### How to complete this task
Lines holding the string "began" are the ones to copy; find them all in the data.

(Dataset entries)
════════
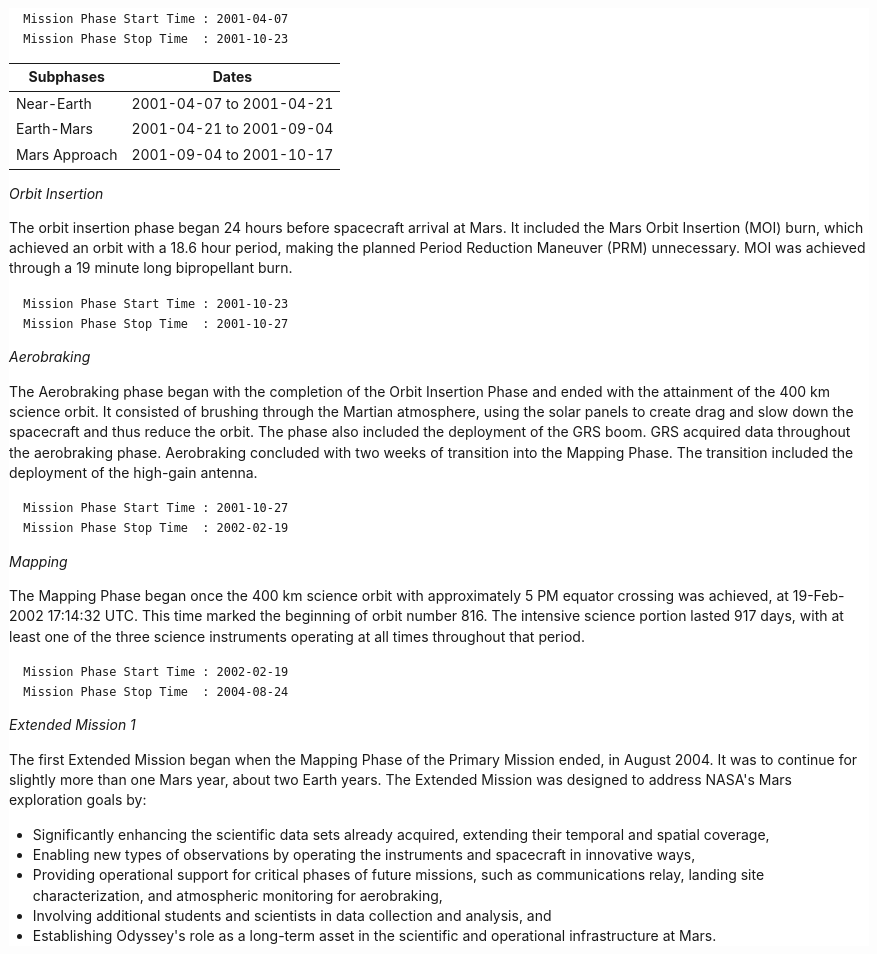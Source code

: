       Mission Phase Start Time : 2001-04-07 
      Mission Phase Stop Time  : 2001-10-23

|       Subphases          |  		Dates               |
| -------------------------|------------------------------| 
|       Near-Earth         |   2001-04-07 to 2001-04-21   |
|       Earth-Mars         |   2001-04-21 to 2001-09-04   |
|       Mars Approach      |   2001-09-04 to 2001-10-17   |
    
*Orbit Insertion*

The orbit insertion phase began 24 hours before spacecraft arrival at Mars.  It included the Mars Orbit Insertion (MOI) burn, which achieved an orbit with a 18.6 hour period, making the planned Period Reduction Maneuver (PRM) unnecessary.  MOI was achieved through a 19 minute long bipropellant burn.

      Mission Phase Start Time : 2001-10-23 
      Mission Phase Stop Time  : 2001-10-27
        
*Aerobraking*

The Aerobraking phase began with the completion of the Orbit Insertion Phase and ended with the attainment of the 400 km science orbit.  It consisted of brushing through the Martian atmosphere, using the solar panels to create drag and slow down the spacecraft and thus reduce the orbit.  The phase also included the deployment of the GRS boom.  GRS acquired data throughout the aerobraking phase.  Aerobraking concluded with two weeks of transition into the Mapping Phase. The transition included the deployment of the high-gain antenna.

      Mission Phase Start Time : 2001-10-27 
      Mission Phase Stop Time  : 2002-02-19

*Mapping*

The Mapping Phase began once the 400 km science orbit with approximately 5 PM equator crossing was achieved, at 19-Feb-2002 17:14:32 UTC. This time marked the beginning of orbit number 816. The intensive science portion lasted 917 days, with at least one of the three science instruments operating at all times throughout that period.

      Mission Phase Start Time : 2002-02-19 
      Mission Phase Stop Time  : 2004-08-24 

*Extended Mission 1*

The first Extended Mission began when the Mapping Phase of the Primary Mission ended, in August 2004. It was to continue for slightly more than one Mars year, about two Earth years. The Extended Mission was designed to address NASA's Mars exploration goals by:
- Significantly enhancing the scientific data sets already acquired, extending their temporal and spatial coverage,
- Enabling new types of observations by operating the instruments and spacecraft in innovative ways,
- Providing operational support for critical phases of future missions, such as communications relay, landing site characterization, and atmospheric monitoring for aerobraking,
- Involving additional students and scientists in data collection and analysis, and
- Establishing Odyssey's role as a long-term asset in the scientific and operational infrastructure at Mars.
════════
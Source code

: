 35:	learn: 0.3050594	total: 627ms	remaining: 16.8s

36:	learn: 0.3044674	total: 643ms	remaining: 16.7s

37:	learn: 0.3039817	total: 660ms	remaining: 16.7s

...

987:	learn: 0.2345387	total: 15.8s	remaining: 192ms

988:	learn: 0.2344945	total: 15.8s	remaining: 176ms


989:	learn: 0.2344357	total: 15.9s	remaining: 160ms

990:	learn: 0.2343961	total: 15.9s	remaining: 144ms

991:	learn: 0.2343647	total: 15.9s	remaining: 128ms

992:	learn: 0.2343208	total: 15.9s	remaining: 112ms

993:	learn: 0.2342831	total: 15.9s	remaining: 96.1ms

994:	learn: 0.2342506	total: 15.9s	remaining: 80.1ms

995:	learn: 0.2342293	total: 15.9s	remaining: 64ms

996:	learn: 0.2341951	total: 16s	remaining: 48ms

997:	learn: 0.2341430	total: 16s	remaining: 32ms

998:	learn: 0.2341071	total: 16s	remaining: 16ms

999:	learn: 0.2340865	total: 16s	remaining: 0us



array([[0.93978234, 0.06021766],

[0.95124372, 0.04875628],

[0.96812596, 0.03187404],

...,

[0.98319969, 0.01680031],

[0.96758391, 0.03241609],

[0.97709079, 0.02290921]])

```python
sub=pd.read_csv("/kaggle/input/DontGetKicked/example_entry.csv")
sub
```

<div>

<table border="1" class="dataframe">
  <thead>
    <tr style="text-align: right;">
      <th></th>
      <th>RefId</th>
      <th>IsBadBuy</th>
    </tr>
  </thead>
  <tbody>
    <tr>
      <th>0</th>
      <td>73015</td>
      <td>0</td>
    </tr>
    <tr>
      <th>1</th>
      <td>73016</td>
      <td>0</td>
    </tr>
════════
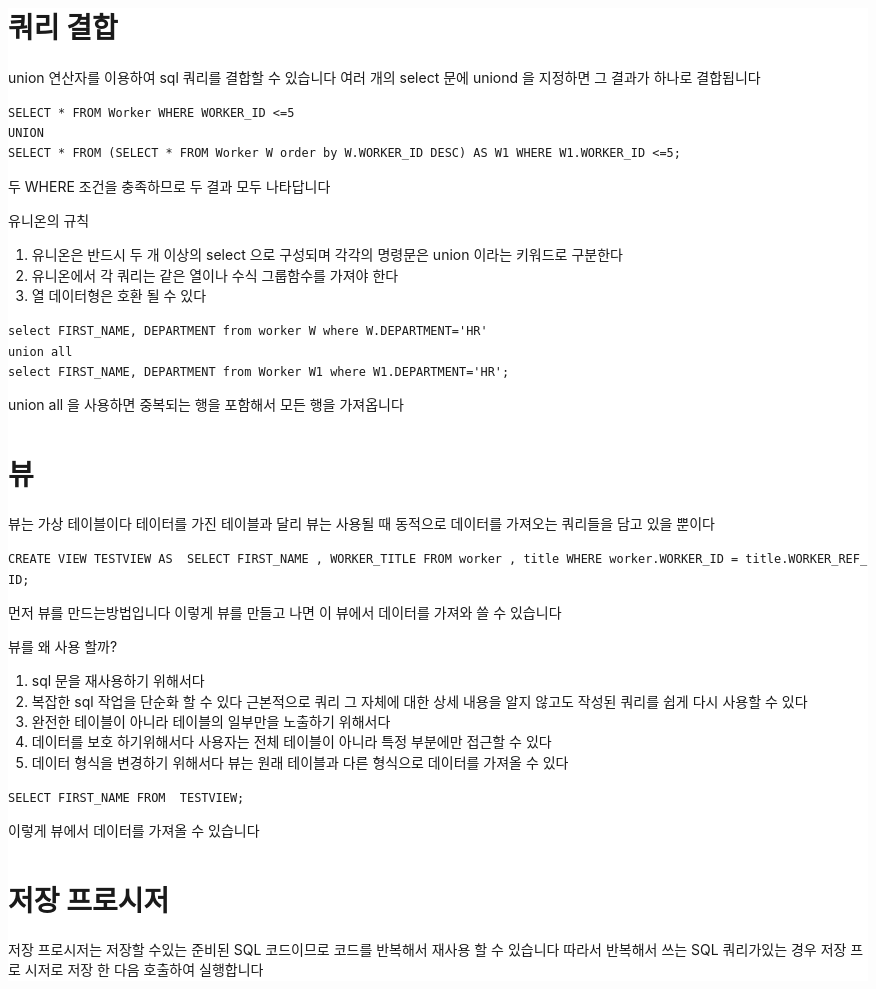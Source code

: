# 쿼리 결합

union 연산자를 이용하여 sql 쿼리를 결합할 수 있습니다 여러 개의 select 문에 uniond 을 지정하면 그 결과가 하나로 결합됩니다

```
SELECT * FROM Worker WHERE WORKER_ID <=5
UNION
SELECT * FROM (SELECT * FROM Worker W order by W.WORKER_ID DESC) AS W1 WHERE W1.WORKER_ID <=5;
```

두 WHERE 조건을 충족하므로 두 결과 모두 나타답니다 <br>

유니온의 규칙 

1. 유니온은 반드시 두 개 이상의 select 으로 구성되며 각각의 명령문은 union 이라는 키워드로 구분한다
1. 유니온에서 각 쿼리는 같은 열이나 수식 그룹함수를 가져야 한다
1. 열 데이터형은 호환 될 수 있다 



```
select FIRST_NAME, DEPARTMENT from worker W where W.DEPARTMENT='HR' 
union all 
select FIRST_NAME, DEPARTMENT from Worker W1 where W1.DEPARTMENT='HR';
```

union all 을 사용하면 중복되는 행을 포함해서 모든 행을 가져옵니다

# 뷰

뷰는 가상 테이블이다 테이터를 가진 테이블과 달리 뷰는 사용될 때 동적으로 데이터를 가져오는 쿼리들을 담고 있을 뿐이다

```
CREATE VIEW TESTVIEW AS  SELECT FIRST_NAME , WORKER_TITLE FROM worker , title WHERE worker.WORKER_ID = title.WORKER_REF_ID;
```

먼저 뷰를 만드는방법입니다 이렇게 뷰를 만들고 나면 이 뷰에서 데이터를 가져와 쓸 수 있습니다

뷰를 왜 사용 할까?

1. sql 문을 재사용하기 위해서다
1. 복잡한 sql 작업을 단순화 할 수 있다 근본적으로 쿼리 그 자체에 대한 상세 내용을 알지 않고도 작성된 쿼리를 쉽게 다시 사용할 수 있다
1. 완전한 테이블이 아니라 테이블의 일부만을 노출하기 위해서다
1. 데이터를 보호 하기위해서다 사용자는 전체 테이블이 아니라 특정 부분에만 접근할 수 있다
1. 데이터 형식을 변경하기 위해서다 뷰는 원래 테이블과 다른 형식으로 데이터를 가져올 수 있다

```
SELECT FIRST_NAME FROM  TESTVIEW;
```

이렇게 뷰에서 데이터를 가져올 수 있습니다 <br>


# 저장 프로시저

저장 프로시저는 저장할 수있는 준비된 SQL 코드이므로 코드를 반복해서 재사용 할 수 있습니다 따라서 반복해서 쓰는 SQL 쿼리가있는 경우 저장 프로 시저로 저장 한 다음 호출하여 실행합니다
════════
### Problem solution
The orbit insertion phase began 24 hours before spacecraft arrival at Mars.  It included the Mars Orbit Insertion (MOI) burn, which achieved an orbit with a 18.6 hour period, making the planned Period Reduction Maneuver (PRM) unnecessary.  MOI was achieved through a 19 minute long bipropellant burn.
The Aerobraking phase began with the completion of the Orbit Insertion Phase and ended with the attainment of the 400 km science orbit.  It consisted of brushing through the Martian atmosphere, using the solar panels to create drag and slow down the spacecraft and thus reduce the orbit.  The phase also included the deployment of the GRS boom.  GRS acquired data throughout the aerobraking phase.  Aerobraking concluded with two weeks of transition into the Mapping Phase. The transition included the deployment of the high-gain antenna.
The Mapping Phase began once the 400 km science orbit with approximately 5 PM equator crossing was achieved, at 19-Feb-2002 17:14:32 UTC. This time marked the beginning of orbit number 816. The intensive science portion lasted 917 days, with at least one of the three science instruments operating at all times throughout that period.
The first Extended Mission began when the Mapping Phase of the Primary Mission ended, in August 2004. It was to continue for slightly more than one Mars year, about two Earth years. The Extended Mission was designed to address NASA's Mars exploration goals by:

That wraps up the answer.